American singer and keyboardist (1956–2023)

Booker Newberry III (January 19, 1956 – April 5, 2023) was an American singer and keyboardist, who was a member of the mid-1970s soul groups Sweet Thunder ("Baby I Need Your Love Today"), and Impact, before pursuing a solo career. He is probably best remembered for his 1983 hit "Love Town".

==Life and career==
Newberry was born in Youngstown, Ohio, on January 19, 1956. He began his professional singing career in the group Mystic Nights around 1971. Moving to Philadelphia he became the lead singer of Sweet Thunder, which also included drummer John Aaron, bassist Rudell Alexander, and guitarist Charles Buie. Signing with the Philly-based record label WMOT Records, the group's single, "Baby I Need Your Love Today" b/w "I Don't Care What You Say", stirred interest and was picked up for distribution by Berkeley, California based Fantasy Records.

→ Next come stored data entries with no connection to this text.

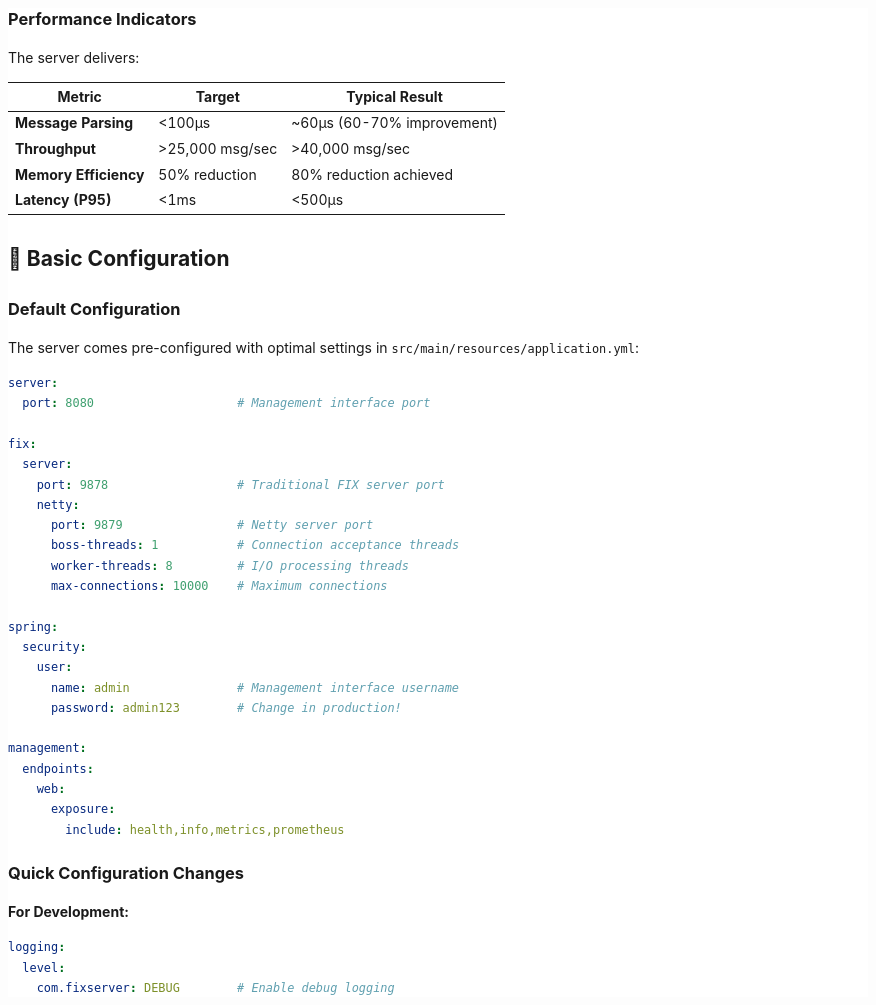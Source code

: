### Performance Indicators
The server delivers:

| Metric | Target | Typical Result |
|--------|--------|----------------|
| **Message Parsing** | <100μs | ~60μs (60-70% improvement) |
| **Throughput** | >25,000 msg/sec | >40,000 msg/sec |
| **Memory Efficiency** | 50% reduction | 80% reduction achieved |
| **Latency (P95)** | <1ms | <500μs |

## 🔧 Basic Configuration

### Default Configuration
The server comes pre-configured with optimal settings in `src/main/resources/application.yml`:

```yaml
server:
  port: 8080                    # Management interface port

fix:
  server:
    port: 9878                  # Traditional FIX server port
    netty:
      port: 9879                # Netty server port
      boss-threads: 1           # Connection acceptance threads
      worker-threads: 8         # I/O processing threads
      max-connections: 10000    # Maximum connections

spring:
  security:
    user:
      name: admin               # Management interface username
      password: admin123        # Change in production!

management:
  endpoints:
    web:
      exposure:
        include: health,info,metrics,prometheus
```

### Quick Configuration Changes

**For Development:**
```yaml
logging:
  level:
    com.fixserver: DEBUG        # Enable debug logging
```
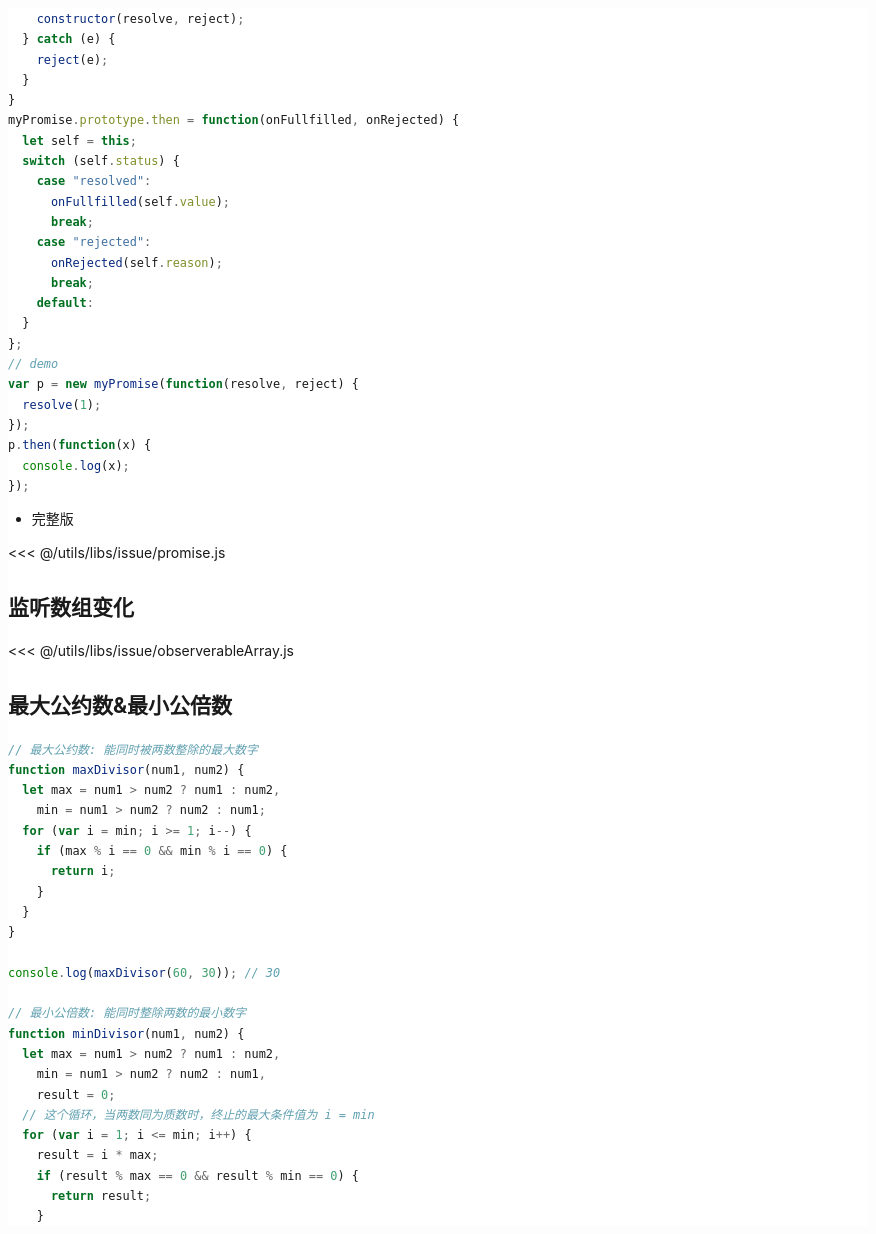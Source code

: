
```js
    constructor(resolve, reject);
  } catch (e) {
    reject(e);
  }
}
myPromise.prototype.then = function(onFullfilled, onRejected) {
  let self = this;
  switch (self.status) {
    case "resolved":
      onFullfilled(self.value);
      break;
    case "rejected":
      onRejected(self.reason);
      break;
    default:
  }
};
// demo
var p = new myPromise(function(resolve, reject) {
  resolve(1);
});
p.then(function(x) {
  console.log(x);
});
```

- 完整版

<CodeBlock title="点击展开" show="false">

<<< @/utils/libs/issue/promise.js

</CodeBlock>

## 监听数组变化

<<< @/utils/libs/issue/observerableArray.js

## 最大公约数&最小公倍数

```js
// 最大公约数: 能同时被两数整除的最大数字
function maxDivisor(num1, num2) {
  let max = num1 > num2 ? num1 : num2,
    min = num1 > num2 ? num2 : num1;
  for (var i = min; i >= 1; i--) {
    if (max % i == 0 && min % i == 0) {
      return i;
    }
  }
}

console.log(maxDivisor(60, 30)); // 30

// 最小公倍数: 能同时整除两数的最小数字
function minDivisor(num1, num2) {
  let max = num1 > num2 ? num1 : num2,
    min = num1 > num2 ? num2 : num1,
    result = 0;
  // 这个循环，当两数同为质数时，终止的最大条件值为 i = min
  for (var i = 1; i <= min; i++) {
    result = i * max;
    if (result % max == 0 && result % min == 0) {
      return result;
    }
```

The group recorded three albums, Above the Clouds (1976), Sweet Thunder (1978), and Horizons (1979), the latter of which saw the single "I Leave You Stronger," go to #63 Billboard R&B chart in late 1979. Newberry joined another WMOT Records group, Impact, who was best known for the dance hits "Give a Broken Heart a Break" and "Rainy Days Stormy Nights".

Newberry signed with Neil Bogart's Casablanca Records in 1983, and his solo single "Love Town" originally released on the Boardwalk label, was a Top 10 UK hit. The Love Town album was issued the same year. He has also recorded for Malaco Records and Omni Records. In 1986 he released the single "Take a Piece of Me".

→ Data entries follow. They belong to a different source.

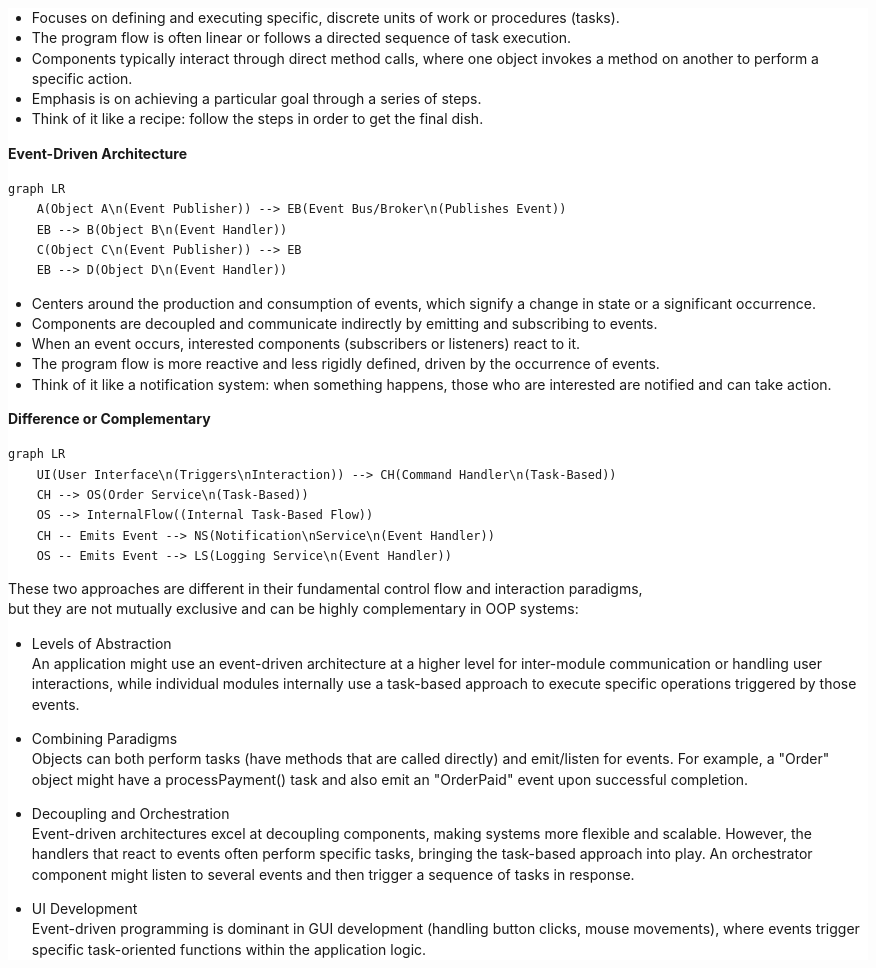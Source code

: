 - Focuses on defining and executing specific, discrete units of work or procedures (tasks).
- The program flow is often linear or follows a directed sequence of task execution.
- Components typically interact through direct method calls, where one object invokes a method on another to perform a specific action.
- Emphasis is on achieving a particular goal through a series of steps.
- Think of it like a recipe: follow the steps in order to get the final dish.

**Event-Driven Architecture**

```mermaid
graph LR
    A(Object A\n(Event Publisher)) --> EB(Event Bus/Broker\n(Publishes Event))
    EB --> B(Object B\n(Event Handler))
    C(Object C\n(Event Publisher)) --> EB
    EB --> D(Object D\n(Event Handler))
```

- Centers around the production and consumption of events, which signify a change in state or a significant occurrence.   
- Components are decoupled and communicate indirectly by emitting and subscribing to events.   
- When an event occurs, interested components (subscribers or listeners) react to it.   
- The program flow is more reactive and less rigidly defined, driven by the occurrence of events.   
- Think of it like a notification system: when something happens, those who are interested are notified and can take action.   

**Difference or Complementary**

```mermaid
graph LR
    UI(User Interface\n(Triggers\nInteraction)) --> CH(Command Handler\n(Task-Based))
    CH --> OS(Order Service\n(Task-Based))
    OS --> InternalFlow((Internal Task-Based Flow))
    CH -- Emits Event --> NS(Notification\nService\n(Event Handler))
    OS -- Emits Event --> LS(Logging Service\n(Event Handler))
```

These two approaches are different in their fundamental control flow and interaction paradigms,  
but they are not mutually exclusive and can be highly complementary in OOP systems:

- Levels of Abstraction  
  An application might use an event-driven architecture at a higher level for inter-module communication or handling user interactions, while individual modules internally use a task-based approach to execute specific operations triggered by those events.

- Combining Paradigms  
  Objects can both perform tasks (have methods that are called directly) and emit/listen for events. For example, a "Order" object might have a processPayment() task and also emit an "OrderPaid" event upon successful completion.

- Decoupling and Orchestration  
  Event-driven architectures excel at decoupling components, making systems more flexible and scalable. However, the handlers that react to events often perform specific tasks, bringing the task-based approach into play. An orchestrator component might listen to several events and then trigger a sequence of tasks in response. 
    
- UI Development  
  Event-driven programming is dominant in GUI development (handling button clicks, mouse movements), where events trigger specific task-oriented functions within the application logic.  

In 1991 he released "Bad Luck", his last single to date. He later recorded his second studio album entitled Power People in 1996. In 2005 Unidisc Music released the Love Town compilation album. It contained many previously unreleased songs recorded by Newberry in the 1980s.

Newberry died on April 5, 2023, at the age of 67.

==Discography==
===Albums===
- Love Town (1983)
- Power People (1996)

===Singles===

| Year | Single | Peak chart positions |  |  |  |
| US Dance | US R&B | UK |
| 1982 | "I Get Romantic" | — | — | — |
| 1983 | "Love Town" | 66 | 46 | 6 |
| "Teddy Bear" | — | — | 44 |
| "Boom Boom" | — | — | — |
| 1984 | "Shadows" | — | — | — |
| 1986 | "Take a Piece of Me" | — | 61 | — |
| 1991 | "Bad Luck" | — | — | — |
"—" denotes releases that did not chart.